/---

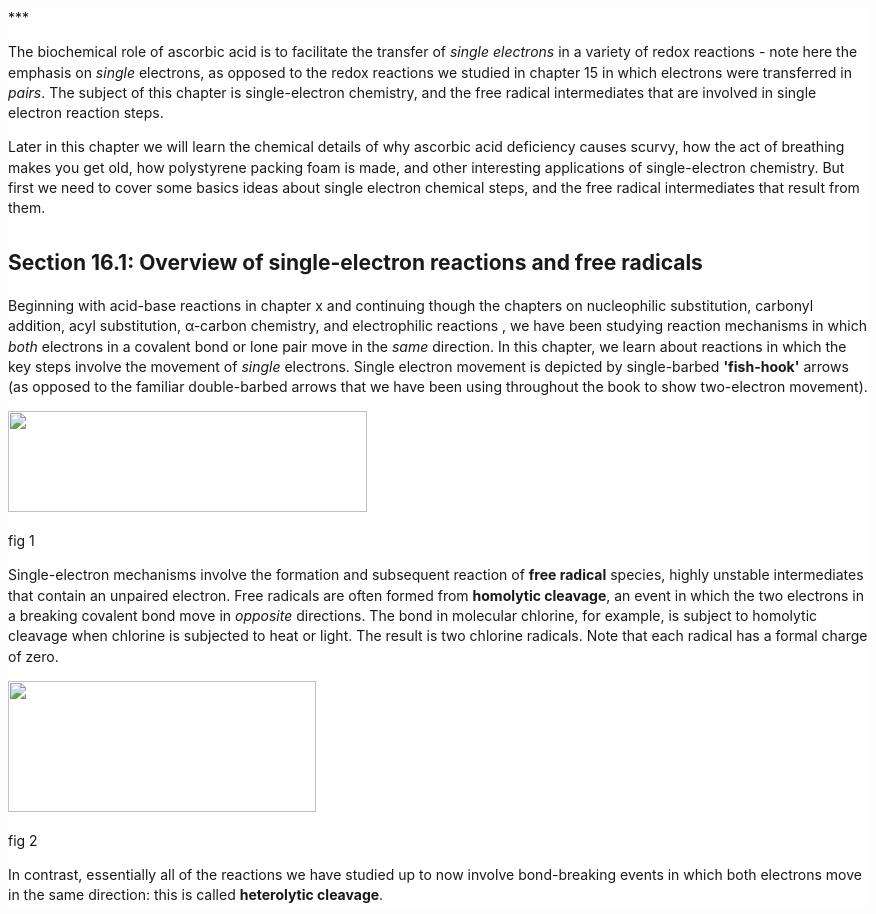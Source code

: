 \*\*\*

The biochemical role of ascorbic acid is to facilitate the transfer of
*single electrons* in a variety of redox reactions - note here the
emphasis on *single* electrons, as opposed to the redox reactions we
studied in chapter 15 in which electrons were transferred in *pairs*.
The subject of this chapter is single-electron chemistry, and the free
radical intermediates that are involved in single electron reaction
steps.

Later in this chapter we will learn the chemical details of why ascorbic
acid deficiency causes scurvy, how the act of breathing makes you get
old, how polystyrene packing foam is made, and other interesting
applications of single-electron chemistry. But first we need to cover
some basics ideas about single electron chemical steps, and the free
radical intermediates that result from them.

## Section 16.1: Overview of single-electron reactions and free radicals

Beginning with acid-base reactions in chapter x and continuing though
the chapters on nucleophilic substitution, carbonyl addition, acyl
substitution, α-carbon chemistry, and electrophilic reactions , we have
been studying reaction mechanisms in which *both* electrons in a
covalent bond or lone pair move in the *same* direction. In this
chapter, we learn about reactions in which the key steps involve the
movement of *single* electrons. Single electron movement is depicted by
single-barbed **'fish-hook'** arrows (as opposed to the familiar
double-barbed arrows that we have been using throughout the book to show
two-electron movement).

<img src="media/image671.emf"
style="width:3.74097in;height:1.04653in" />

fig 1

Single-electron mechanisms involve the formation and subsequent reaction
of **free radical** species, highly unstable intermediates that contain
an unpaired electron. Free radicals are often formed from **homolytic
cleavage**, an event in which the two electrons in a breaking covalent
bond move in *opposite* directions. The bond in molecular chlorine, for
example, is subject to homolytic cleavage when chlorine is subjected to
heat or light. The result is two chlorine radicals. Note that each
radical has a formal charge of zero.

<img src="media/image672.emf"
style="width:3.21319in;height:1.36111in" />

fig 2

In contrast, essentially all of the reactions we have studied up to now
involve bond-breaking events in which both electrons move in the same
direction: this is called **heterolytic cleavage**.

\---

About this exercise:
Go through the data above and return each line containing the string "cleavage".

Finished task:
cleavage**, an event in which the two electrons in a breaking covalent
example, is subject to homolytic cleavage when chlorine is subjected to
direction: this is called **heterolytic cleavage**.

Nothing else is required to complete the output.